EXERCISE: Each entry must be returned exactly. None may be omitted.

BEGIN

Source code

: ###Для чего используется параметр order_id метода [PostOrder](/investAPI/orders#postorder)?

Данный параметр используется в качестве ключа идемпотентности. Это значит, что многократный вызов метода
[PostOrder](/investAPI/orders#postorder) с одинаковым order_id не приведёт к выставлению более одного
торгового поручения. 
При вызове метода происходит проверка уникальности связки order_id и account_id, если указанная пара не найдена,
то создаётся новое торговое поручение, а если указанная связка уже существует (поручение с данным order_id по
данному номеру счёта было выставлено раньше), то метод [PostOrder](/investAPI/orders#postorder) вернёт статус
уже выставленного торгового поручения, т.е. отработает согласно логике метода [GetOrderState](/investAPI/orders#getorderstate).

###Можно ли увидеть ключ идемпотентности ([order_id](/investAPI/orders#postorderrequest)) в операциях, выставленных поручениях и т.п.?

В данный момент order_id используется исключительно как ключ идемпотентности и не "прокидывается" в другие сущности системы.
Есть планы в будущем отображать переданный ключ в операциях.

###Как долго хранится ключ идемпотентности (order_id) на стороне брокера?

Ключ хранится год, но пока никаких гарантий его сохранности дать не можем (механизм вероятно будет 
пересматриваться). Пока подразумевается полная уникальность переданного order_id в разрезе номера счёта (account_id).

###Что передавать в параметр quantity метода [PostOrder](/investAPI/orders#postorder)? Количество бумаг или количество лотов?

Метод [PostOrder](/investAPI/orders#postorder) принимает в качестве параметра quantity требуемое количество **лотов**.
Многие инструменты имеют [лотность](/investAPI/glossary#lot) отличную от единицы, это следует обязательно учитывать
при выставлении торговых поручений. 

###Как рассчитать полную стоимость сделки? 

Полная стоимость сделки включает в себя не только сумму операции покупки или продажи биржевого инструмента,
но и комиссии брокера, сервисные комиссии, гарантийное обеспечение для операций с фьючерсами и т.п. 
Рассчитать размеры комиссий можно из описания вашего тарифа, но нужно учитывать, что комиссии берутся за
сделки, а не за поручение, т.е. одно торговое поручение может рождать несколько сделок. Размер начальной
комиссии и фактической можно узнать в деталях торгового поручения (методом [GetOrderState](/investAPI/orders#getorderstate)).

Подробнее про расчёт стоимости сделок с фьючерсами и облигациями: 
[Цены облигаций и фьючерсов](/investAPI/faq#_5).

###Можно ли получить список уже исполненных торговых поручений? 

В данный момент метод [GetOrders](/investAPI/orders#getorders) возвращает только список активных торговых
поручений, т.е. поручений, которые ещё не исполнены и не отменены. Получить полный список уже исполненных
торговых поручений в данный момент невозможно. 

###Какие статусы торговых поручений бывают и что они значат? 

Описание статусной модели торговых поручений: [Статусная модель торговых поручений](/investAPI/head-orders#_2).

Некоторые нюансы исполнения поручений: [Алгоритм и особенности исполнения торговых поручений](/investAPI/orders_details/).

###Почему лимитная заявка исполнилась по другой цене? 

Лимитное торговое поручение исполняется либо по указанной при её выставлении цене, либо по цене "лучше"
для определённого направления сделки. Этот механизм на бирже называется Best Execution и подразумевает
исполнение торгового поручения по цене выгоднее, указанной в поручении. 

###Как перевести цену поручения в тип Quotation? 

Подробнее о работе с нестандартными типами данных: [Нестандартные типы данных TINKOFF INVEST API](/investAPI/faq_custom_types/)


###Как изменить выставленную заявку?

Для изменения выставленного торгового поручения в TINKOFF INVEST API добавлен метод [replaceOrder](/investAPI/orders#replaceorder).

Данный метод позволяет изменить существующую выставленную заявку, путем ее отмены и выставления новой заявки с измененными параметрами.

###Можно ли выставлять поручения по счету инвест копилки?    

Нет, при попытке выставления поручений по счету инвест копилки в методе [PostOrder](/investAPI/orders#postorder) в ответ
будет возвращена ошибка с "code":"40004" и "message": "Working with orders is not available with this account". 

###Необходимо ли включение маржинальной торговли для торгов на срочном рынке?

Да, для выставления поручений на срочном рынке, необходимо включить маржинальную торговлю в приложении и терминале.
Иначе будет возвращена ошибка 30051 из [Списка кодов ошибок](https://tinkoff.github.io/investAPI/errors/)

END

SOLUTION TO THE PROBLEM:
Source code

: ###Для чего используется параметр order_id метода [PostOrder](/investAPI/orders#postorder)?

Данный параметр используется в качестве ключа идемпотентности. Это значит, что многократный вызов метода
[PostOrder](/investAPI/orders#postorder) с одинаковым order_id не приведёт к выставлению более одного
торгового поручения. 
При вызове метода происходит проверка уникальности связки order_id и account_id, если указанная пара не найдена,
то создаётся новое торговое поручение, а если указанная связка уже существует (поручение с данным order_id по
данному номеру счёта было выставлено раньше), то метод [PostOrder](/investAPI/orders#postorder) вернёт статус
уже выставленного торгового поручения, т.е. отработает согласно логике метода [GetOrderState](/investAPI/orders#getorderstate).

###Можно ли увидеть ключ идемпотентности ([order_id](/investAPI/orders#postorderrequest)) в операциях, выставленных поручениях и т.п.?

В данный момент order_id используется исключительно как ключ идемпотентности и не "прокидывается" в другие сущности системы.
Есть планы в будущем отображать переданный ключ в операциях.

###Как долго хранится ключ идемпотентности (order_id) на стороне брокера?

Ключ хранится год, но пока никаких гарантий его сохранности дать не можем (механизм вероятно будет 
пересматриваться). Пока подразумевается полная уникальность переданного order_id в разрезе номера счёта (account_id).

###Что передавать в параметр quantity метода [PostOrder](/investAPI/orders#postorder)? Количество бумаг или количество лотов?

Метод [PostOrder](/investAPI/orders#postorder) принимает в качестве параметра quantity требуемое количество **лотов**.
Многие инструменты имеют [лотность](/investAPI/glossary#lot) отличную от единицы, это следует обязательно учитывать
при выставлении торговых поручений. 

###Как рассчитать полную стоимость сделки? 

Полная стоимость сделки включает в себя не только сумму операции покупки или продажи биржевого инструмента,
но и комиссии брокера, сервисные комиссии, гарантийное обеспечение для операций с фьючерсами и т.п. 
Рассчитать размеры комиссий можно из описания вашего тарифа, но нужно учитывать, что комиссии берутся за
сделки, а не за поручение, т.е. одно торговое поручение может рождать несколько сделок. Размер начальной
комиссии и фактической можно узнать в деталях торгового поручения (методом [GetOrderState](/investAPI/orders#getorderstate)).

Подробнее про расчёт стоимости сделок с фьючерсами и облигациями: 
[Цены облигаций и фьючерсов](/investAPI/faq#_5).

###Можно ли получить список уже исполненных торговых поручений? 

В данный момент метод [GetOrders](/investAPI/orders#getorders) возвращает только список активных торговых
поручений, т.е. поручений, которые ещё не исполнены и не отменены. Получить полный список уже исполненных
торговых поручений в данный момент невозможно. 

###Какие статусы торговых поручений бывают и что они значат? 

Описание статусной модели торговых поручений: [Статусная модель торговых поручений](/investAPI/head-orders#_2).

Некоторые нюансы исполнения поручений: [Алгоритм и особенности исполнения торговых поручений](/investAPI/orders_details/).

###Почему лимитная заявка исполнилась по другой цене? 

Лимитное торговое поручение исполняется либо по указанной при её выставлении цене, либо по цене "лучше"
для определённого направления сделки. Этот механизм на бирже называется Best Execution и подразумевает
исполнение торгового поручения по цене выгоднее, указанной в поручении. 

###Как перевести цену поручения в тип Quotation? 

Подробнее о работе с нестандартными типами данных: [Нестандартные типы данных TINKOFF INVEST API](/investAPI/faq_custom_types/)


###Как изменить выставленную заявку?

Для изменения выставленного торгового поручения в TINKOFF INVEST API добавлен метод [replaceOrder](/investAPI/orders#replaceorder).

Данный метод позволяет изменить существующую выставленную заявку, путем ее отмены и выставления новой заявки с измененными параметрами.

###Можно ли выставлять поручения по счету инвест копилки?    

Нет, при попытке выставления поручений по счету инвест копилки в методе [PostOrder](/investAPI/orders#postorder) в ответ
будет возвращена ошибка с "code":"40004" и "message": "Working with orders is not available with this account". 

###Необходимо ли включение маржинальной торговли для торгов на срочном рынке?

Да, для выставления поручений на срочном рынке, необходимо включить маржинальную торговлю в приложении и терминале.
Иначе будет возвращена ошибка 30051 из [Списка кодов ошибок](https://tinkoff.github.io/investAPI/errors/)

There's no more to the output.